This thesis charts the growth and demise of the two largest shipbuilding firms on the Lower Clyde in Scotland, Scotts' Shipbuilding & Engineering Company Limited of
Greenock, [established 1711 ] and Lithgows Limited of Port Glasgow [established as Russell & Company in 1874 and as Lithgows Limited in 1918]. The history of each
firm is considered separately, with more emphasis on Lithgows, in order to give the reader a fuller perspective of their respective growth and internal and external dynamics.
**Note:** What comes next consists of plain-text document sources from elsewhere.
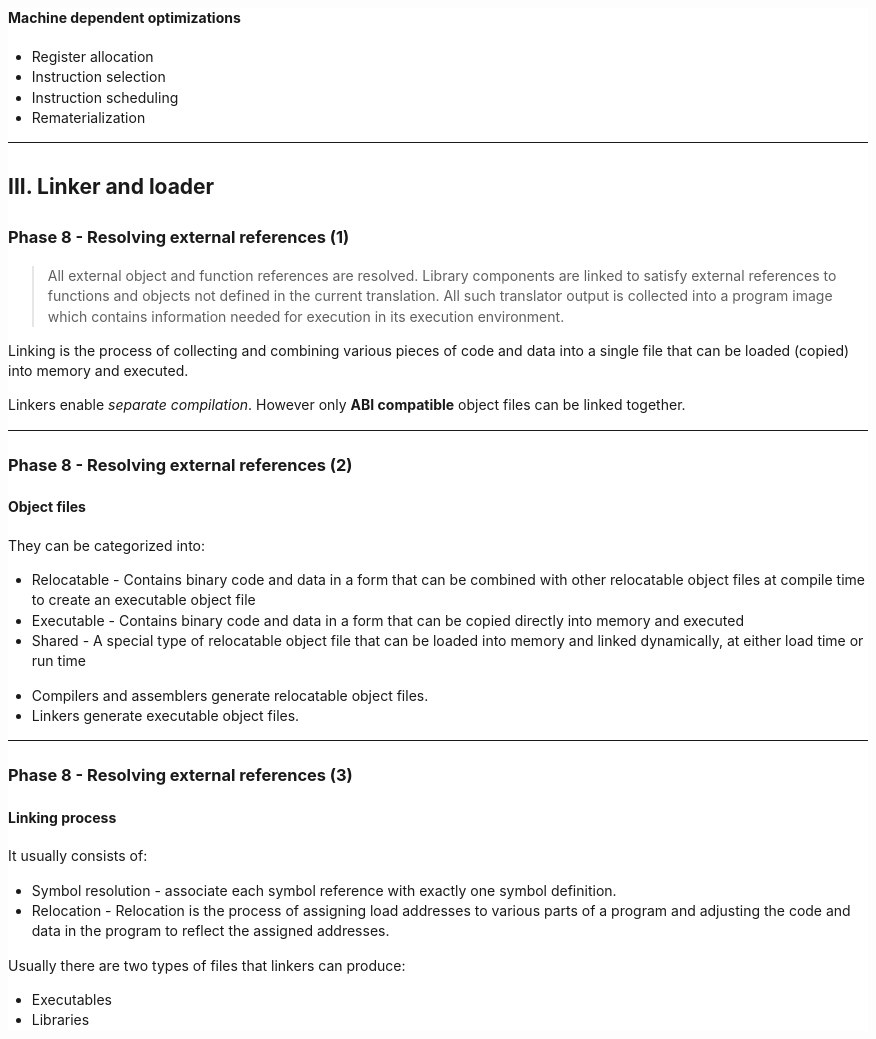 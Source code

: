 #### Machine dependent optimizations
+ Register allocation
+ Instruction selection
+ Instruction scheduling
+ Rematerialization

---

## III. Linker and loader

### Phase 8 - Resolving external references (1)

> All external object and function references are resolved. Library components
> are linked to satisfy external references to functions and objects not
> defined in the current translation. All such translator output is collected
> into a program image which contains information needed for execution in
> its execution environment.

Linking is the process of collecting and combining various pieces of code and
data into a single file that can be loaded (copied) into memory and executed.

Linkers enable *separate compilation*. However only **ABI compatible** object
files can be linked together.

----

### Phase 8 - Resolving external references (2)
#### Object files

They can be categorized into:
+ Relocatable - Contains binary code and data in a form that can be combined
  with other relocatable object files at compile time to create an executable
  object file
+ Executable - Contains binary code and data in a form that can be copied directly
  into memory and executed
+ Shared - A special type of relocatable object file that can be loaded into
  memory and linked dynamically, at either load time or run time

* Compilers and assemblers generate relocatable object files.
* Linkers generate executable object files.

----

### Phase 8 - Resolving external references (3)

#### Linking process

It usually consists of:
+ Symbol resolution - associate each symbol reference with exactly one symbol definition.
+ Relocation - Relocation is the process of assigning load addresses to various parts
  of a program and adjusting the code and data in the program to reflect the assigned addresses.

Usually there are two types of files that linkers can produce:
+ Executables
+ Libraries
The bulk of the thesis, however, is concentrated in the post-1945 period with emphasis on the protracted merger of the shipbuilding interests of Scotts' and Lithgows to form Scott Lithgow Limited in 1970. Thereafter, the history of the
merged firm is considered in detail, including its disastrous entry into the giant tanker market up to the nationalisation of the British shipbuilding industry in July 1977 when the firm was transferred to the control of the State Corporation, British Shipbuilders. From there, including an even more disastrous entry into the large offshore structures market, the period of nationalisation is then analysed up to March 1984 when Scott Lithgow became the first British Shipbuilders constituent shipyard to be privatised when it was controversially sold to the industrial conglomerate Trafalgar House plc. Trafalgar House, with no previous experience of building
complex semi submersibles was unable to resurrect Scott Lithgow's tarnished
reputation in the offshore market. Accordingly. the yard was put on a care and
maintenance basis in 1988 from which it never recovered. In considering the
complex history of Scotts' and Lithgows through what is in effect a micro study, it is hoped that this thesis will identify certain parallels in the demise of Scott Lithgow that will enhance our knowledge of cause and effect in the overall decline of the British shipbuilding industry.